El exjugador del Manchester United anticipa un complicado duelo ante México en el Mundial 2026, destaca la presión de la localía y espera que ambas selecciones avancen
- Portero de Corea del Sur se rinde ante Verde Valle: “Me ha resultado fácil adaptarme”
- Corea del Sur prioriza la adaptación al clima y la altura de México para llegar listos al Mundial
- ¿Le abre la puerta de los Wolves? Jugador de Corea feliz de poder reencontrarse con Raúl Jiménez
El duelo entre México y Corea del Sur en el Mundial 2026 empieza a tomar temperatura mucho antes del silbatazo inicial. La presencia del Tri como anfitrión, el peso del historial y la exigencia de una fase de grupos que no permite margen amplio de error convierten este enfrentamiento en uno de los puntos más atractivos para ambas selecciones. En ese contexto, Ji-Sung Park, una de las voces más autorizadas del futbol surcoreano, analizó el reto que tendrá su país frente al equipo mexicano.
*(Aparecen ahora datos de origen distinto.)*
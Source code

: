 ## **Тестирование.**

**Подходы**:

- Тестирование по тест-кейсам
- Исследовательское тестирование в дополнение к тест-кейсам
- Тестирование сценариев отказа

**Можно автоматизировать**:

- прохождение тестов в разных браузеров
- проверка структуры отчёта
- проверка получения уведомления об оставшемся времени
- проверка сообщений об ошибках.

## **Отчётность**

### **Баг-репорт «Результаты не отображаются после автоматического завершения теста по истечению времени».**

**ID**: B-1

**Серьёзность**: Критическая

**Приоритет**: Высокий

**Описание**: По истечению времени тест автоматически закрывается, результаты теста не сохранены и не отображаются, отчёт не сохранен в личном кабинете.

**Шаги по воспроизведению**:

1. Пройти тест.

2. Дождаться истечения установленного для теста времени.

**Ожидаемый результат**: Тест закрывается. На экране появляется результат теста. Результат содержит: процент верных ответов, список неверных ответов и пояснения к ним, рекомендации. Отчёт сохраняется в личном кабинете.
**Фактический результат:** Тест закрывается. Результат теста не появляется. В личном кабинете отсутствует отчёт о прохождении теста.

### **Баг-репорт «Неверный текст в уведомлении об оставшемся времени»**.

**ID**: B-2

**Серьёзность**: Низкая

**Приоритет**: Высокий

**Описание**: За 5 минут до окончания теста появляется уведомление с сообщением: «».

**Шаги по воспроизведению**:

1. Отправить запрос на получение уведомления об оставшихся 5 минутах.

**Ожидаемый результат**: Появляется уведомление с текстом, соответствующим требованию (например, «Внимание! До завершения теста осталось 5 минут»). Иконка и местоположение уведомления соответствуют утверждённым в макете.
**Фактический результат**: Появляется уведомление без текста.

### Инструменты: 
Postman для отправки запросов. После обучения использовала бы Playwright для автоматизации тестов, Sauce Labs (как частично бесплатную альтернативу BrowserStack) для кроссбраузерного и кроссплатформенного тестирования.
México, la localía y una atmósfera de máxima presión
Para Park, el primer factor que Corea del Sur deberá asimilar será el ambiente. México no solo llegará con el respaldo de su afición, sino también con la carga emocional de disputar una Copa del Mundo en casa, una condición que suele transformar cada partido en una prueba de carácter para el visitante.
El exfutbolista fue claro al explicar la dificultad del escenario: “Sí, ese será un partido muy, ya sabes, difícil. México es local. Así que sabemos lo difícil que es un partido contra el país anfitrión”. Su lectura apunta directamente al peso del entorno, a la energía de las gradas y a la presión que puede sentirse desde antes de que ruede el balón.
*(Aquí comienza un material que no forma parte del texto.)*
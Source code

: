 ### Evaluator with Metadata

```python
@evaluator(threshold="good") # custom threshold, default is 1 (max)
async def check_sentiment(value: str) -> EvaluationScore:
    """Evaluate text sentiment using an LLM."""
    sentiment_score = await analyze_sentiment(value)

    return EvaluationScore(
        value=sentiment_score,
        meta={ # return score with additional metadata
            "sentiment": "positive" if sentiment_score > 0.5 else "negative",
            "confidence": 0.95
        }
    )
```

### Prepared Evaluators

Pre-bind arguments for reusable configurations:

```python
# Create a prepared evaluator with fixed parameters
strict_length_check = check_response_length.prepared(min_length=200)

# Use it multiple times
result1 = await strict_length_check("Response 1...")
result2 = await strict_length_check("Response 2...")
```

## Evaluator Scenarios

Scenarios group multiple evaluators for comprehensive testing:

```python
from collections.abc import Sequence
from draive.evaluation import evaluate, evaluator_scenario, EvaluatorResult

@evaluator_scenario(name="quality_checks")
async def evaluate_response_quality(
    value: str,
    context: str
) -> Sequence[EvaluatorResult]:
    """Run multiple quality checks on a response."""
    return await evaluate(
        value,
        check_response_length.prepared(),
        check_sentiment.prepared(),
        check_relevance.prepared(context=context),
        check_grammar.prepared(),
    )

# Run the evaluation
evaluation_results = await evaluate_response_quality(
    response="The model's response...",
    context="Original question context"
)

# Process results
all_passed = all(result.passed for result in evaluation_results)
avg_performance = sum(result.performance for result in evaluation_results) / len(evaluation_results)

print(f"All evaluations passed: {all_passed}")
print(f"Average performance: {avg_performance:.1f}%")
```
Park también relacionó ese contexto con su propia experiencia mundialista, al recordar lo que significa competir con una afición completamente volcada hacia su selección. “Además, yo también jugué en 2002 como país anfitrión, así que los seguidores y los aficionados probablemente estarán eufóricos en el estadio”, señaló, al subrayar el impacto que puede tener una tribuna encendida en el desarrollo del encuentro.
Desde esa mirada, Corea del Sur tendrá que jugar no solo contra México, sino también contra el escenario. El ritmo emocional del partido, la presión ambiental y la capacidad para no desconectarse en momentos clave serán elementos determinantes. Park lo resumió de forma directa: “Por lo tanto, será una atmósfera muy difícil para nuestros jugadores”.
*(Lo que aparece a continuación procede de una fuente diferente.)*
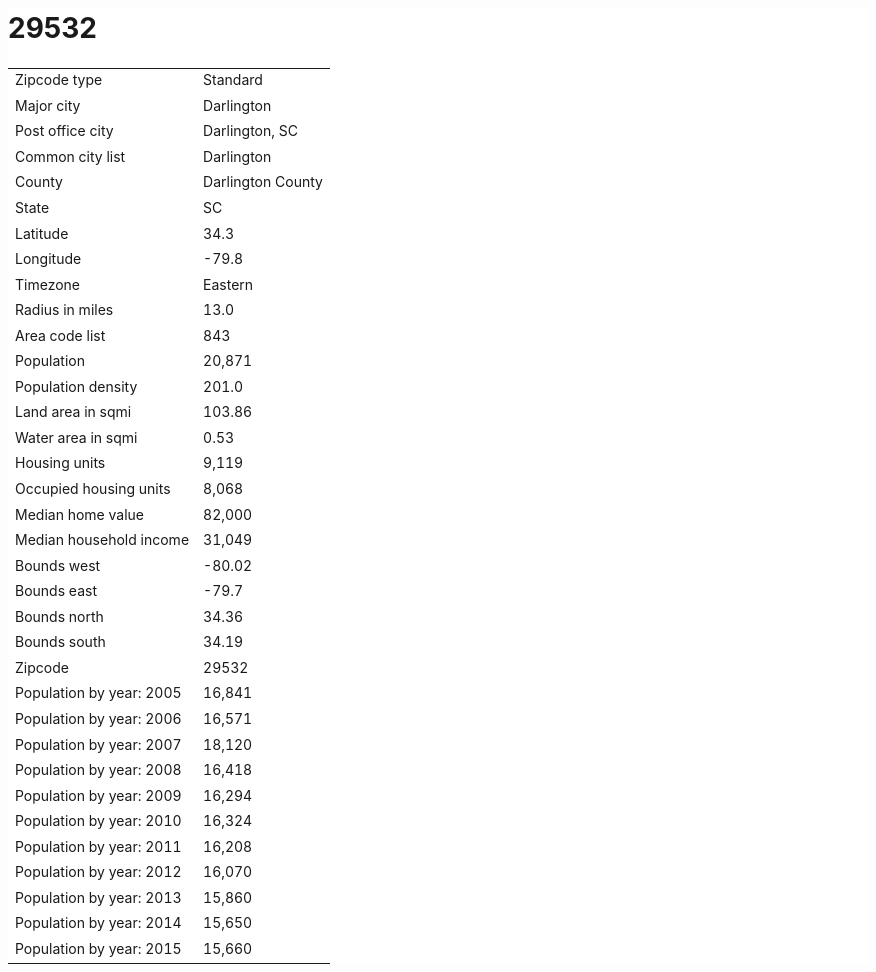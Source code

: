 29532
=====
|||
|--|--|
|Zipcode type|Standard|
|Major city|Darlington|
|Post office city|Darlington, SC|
|Common city list|Darlington|
|County|Darlington County|
|State|SC|
|Latitude|34.3|
|Longitude|-79.8|
|Timezone|Eastern|
|Radius in miles|13.0|
|Area code list|843|
|Population|20,871|
|Population density|201.0|
|Land area in sqmi|103.86|
|Water area in sqmi|0.53|
|Housing units|9,119|
|Occupied housing units|8,068|
|Median home value|82,000|
|Median household income|31,049|
|Bounds west|-80.02|
|Bounds east|-79.7|
|Bounds north|34.36|
|Bounds south|34.19|
|Zipcode|29532|
|Population by year: 2005|16,841|
|Population by year: 2006|16,571|
|Population by year: 2007|18,120|
|Population by year: 2008|16,418|
|Population by year: 2009|16,294|
|Population by year: 2010|16,324|
|Population by year: 2011|16,208|
|Population by year: 2012|16,070|
|Population by year: 2013|15,860|
|Population by year: 2014|15,650|
|Population by year: 2015|15,660|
Un historial pendiente y una esperanza compartida
A pesar de reconocer la complejidad del cruce, Ji-Sung Park no planteó el partido desde el temor, sino desde la expectativa competitiva. El referente surcoreano considera que el duelo puede ofrecer un buen espectáculo, especialmente porque ambos equipos llegan con argumentos para pelear por un lugar en la siguiente ronda.
“Pero creo que serán buenos partidos”, afirmó Park, dejando claro que, más allá de la dificultad, Corea del Sur buscará competir con personalidad. La selección asiática sabe que enfrentar a México en territorio mexicano implica un desafío especial, pero también una oportunidad para cambiar una historia que hasta ahora le ha sido esquiva en Copas del Mundo.
El propio Park recordó ese antecedente como una motivación adicional para su selección. “Creo que es la tercera vez que nos enfrentamos a México; nunca les hemos ganado”, dijo. Ese dato añade una capa extra de tensión al encuentro, porque Corea del Sur no solo intentará sumar puntos en la fase de grupos, sino también romper una tendencia que favorece al Tri.
Aun así, el mensaje del exjugador fue prudente y competitivo. “Así que, aunque esta situación es más difícil, simplemente haremos nuestro mejor esfuerzo y veremos cómo va”, expresó. En su análisis, no hay promesas exageradas ni declaraciones provocadoras, sino una lectura realista de lo que representa medirse a México como anfitrión.
Park cerró con un deseo que también marca el tono deportivo del cruce: “Pero espero que tanto México como Corea del Sur puedan superar esta fase de grupos y pasar a la siguiente ronda”. Su postura refleja respeto por el rival, ambición por parte de Corea del Sur y la expectativa de que ambos equipos sean protagonistas dentro del Grupo A.